* [WORK TO COMPLETE]: Below are lines of data, and only some are wanted. Please repeat exactly those from the line that has "A.Insulating<br>" through the line that has "C.Carbon-coating<br>".

* [PROVIDED ENTRIES]:
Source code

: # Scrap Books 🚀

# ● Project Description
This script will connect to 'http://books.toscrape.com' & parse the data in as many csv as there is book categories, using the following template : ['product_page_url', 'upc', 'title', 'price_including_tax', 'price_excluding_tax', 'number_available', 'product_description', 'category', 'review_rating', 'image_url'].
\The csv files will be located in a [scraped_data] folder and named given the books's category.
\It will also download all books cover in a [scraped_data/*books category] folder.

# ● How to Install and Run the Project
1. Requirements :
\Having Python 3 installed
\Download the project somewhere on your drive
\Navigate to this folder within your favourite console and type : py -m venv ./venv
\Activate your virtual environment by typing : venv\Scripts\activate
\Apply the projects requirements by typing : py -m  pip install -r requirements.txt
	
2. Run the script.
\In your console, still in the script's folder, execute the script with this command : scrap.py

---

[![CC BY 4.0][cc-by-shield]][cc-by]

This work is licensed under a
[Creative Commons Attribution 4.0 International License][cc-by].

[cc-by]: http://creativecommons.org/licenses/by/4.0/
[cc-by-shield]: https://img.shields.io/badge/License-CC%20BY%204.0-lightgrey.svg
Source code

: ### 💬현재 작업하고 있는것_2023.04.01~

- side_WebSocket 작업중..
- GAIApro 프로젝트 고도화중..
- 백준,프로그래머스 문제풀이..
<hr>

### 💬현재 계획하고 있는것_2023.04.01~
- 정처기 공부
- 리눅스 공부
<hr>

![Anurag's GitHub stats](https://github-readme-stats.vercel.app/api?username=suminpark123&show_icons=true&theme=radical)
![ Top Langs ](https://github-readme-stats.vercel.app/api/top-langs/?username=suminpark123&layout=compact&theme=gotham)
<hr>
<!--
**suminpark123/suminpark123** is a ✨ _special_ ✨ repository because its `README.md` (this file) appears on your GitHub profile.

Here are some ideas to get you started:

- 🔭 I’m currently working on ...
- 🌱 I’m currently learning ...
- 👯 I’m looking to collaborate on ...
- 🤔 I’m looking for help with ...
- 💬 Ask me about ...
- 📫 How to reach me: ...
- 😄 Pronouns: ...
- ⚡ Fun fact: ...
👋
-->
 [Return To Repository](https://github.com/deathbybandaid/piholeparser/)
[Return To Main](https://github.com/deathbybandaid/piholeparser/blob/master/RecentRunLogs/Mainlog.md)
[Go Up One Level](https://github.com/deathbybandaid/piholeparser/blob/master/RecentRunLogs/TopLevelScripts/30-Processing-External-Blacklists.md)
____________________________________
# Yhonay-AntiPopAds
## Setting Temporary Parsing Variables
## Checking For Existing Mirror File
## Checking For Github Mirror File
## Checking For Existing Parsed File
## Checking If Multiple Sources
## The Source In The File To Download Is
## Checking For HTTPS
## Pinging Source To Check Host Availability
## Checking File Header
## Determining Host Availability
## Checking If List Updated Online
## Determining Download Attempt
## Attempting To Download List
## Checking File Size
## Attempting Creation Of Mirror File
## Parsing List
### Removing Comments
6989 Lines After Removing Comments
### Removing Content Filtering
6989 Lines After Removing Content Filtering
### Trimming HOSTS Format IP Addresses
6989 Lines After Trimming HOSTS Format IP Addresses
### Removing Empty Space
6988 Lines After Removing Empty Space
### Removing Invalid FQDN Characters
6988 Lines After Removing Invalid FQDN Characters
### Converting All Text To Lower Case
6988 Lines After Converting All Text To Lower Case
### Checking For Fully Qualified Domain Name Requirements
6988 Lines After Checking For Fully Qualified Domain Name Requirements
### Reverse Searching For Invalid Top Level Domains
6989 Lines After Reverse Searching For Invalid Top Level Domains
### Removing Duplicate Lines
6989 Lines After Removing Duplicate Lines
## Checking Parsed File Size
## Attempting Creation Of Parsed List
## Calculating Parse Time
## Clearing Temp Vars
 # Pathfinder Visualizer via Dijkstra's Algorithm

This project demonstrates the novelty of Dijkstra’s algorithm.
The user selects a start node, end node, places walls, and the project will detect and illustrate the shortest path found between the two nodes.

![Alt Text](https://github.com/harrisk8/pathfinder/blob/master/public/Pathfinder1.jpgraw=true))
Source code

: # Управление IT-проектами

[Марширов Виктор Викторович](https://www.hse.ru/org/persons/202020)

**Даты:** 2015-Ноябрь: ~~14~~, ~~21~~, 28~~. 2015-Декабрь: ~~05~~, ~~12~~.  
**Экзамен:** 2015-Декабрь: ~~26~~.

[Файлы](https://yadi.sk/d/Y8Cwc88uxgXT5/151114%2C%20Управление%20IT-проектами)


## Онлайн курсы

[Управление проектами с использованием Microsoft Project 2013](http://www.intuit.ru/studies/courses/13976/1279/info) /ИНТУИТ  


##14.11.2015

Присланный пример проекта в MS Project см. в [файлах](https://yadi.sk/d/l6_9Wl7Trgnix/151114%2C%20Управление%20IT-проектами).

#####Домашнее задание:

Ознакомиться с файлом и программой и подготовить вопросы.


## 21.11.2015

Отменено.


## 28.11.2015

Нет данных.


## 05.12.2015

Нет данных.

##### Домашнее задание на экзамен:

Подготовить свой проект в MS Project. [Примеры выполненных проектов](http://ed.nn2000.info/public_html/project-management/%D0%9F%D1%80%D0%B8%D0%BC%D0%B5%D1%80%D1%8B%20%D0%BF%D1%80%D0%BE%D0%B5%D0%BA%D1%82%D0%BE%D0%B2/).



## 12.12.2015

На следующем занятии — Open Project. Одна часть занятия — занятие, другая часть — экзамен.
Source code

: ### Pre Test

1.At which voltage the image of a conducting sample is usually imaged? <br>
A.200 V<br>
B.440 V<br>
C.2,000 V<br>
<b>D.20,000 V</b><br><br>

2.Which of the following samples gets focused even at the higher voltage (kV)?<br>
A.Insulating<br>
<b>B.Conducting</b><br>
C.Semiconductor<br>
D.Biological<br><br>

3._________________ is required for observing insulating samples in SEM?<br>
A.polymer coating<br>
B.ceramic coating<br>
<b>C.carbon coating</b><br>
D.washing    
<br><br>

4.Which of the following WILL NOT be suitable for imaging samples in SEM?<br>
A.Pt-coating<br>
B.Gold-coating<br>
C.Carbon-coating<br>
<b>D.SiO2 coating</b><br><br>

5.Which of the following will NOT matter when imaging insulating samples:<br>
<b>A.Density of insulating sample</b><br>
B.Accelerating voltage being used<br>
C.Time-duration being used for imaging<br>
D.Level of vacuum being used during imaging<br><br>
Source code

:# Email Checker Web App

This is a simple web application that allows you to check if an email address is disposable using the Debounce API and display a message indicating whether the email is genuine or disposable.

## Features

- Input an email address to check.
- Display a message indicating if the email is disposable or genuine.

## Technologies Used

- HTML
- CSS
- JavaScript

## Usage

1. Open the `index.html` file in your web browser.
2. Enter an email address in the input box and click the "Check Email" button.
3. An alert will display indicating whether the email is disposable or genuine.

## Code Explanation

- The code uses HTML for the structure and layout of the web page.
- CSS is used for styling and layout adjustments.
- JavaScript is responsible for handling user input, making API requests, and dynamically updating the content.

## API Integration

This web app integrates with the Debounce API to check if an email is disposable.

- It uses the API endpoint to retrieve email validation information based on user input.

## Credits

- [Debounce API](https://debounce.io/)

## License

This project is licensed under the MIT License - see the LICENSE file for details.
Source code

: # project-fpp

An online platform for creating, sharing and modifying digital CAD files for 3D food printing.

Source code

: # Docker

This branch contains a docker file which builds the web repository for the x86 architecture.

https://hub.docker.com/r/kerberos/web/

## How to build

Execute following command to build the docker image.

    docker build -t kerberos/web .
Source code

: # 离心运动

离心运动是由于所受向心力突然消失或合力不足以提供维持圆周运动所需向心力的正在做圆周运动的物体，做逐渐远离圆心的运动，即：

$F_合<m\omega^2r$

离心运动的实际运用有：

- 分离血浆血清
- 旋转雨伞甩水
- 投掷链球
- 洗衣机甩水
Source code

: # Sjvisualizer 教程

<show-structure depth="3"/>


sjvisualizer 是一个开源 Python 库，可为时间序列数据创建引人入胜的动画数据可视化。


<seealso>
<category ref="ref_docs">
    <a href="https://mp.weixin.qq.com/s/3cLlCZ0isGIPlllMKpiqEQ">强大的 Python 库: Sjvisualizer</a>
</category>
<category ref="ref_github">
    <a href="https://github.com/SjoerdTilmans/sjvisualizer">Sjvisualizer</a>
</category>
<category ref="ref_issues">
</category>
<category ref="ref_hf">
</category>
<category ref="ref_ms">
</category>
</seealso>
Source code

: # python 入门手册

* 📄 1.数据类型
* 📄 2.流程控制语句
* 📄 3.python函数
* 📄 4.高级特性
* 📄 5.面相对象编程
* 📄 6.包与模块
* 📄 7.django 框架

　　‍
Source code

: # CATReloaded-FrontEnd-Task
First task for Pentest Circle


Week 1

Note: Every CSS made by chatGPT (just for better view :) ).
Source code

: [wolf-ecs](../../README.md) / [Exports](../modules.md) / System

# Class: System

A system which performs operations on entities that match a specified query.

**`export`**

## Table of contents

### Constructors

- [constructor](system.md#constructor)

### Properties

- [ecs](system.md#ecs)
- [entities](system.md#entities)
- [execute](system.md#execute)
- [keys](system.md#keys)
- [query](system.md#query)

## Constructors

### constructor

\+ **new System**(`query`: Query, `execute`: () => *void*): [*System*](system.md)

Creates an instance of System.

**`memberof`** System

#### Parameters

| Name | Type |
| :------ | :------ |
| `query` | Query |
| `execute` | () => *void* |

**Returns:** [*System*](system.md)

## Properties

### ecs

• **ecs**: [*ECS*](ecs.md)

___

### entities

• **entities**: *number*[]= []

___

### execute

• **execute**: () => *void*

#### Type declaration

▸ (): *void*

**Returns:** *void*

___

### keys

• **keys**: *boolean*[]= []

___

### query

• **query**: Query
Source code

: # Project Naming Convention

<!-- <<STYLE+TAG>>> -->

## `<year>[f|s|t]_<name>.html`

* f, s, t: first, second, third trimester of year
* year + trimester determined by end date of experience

* [TASK RESPONSE]:
A.Insulating<br>
<b>B.Conducting</b><br>
C.Semiconductor<br>
D.Biological<br><br>

3._________________ is required for observing insulating samples in SEM?<br>
A.polymer coating<br>
B.ceramic coating<br>
<b>C.carbon coating</b><br>
D.washing    
<br><br>

4.Which of the following WILL NOT be suitable for imaging samples in SEM?<br>
A.Pt-coating<br>
B.Gold-coating<br>
C.Carbon-coating<br>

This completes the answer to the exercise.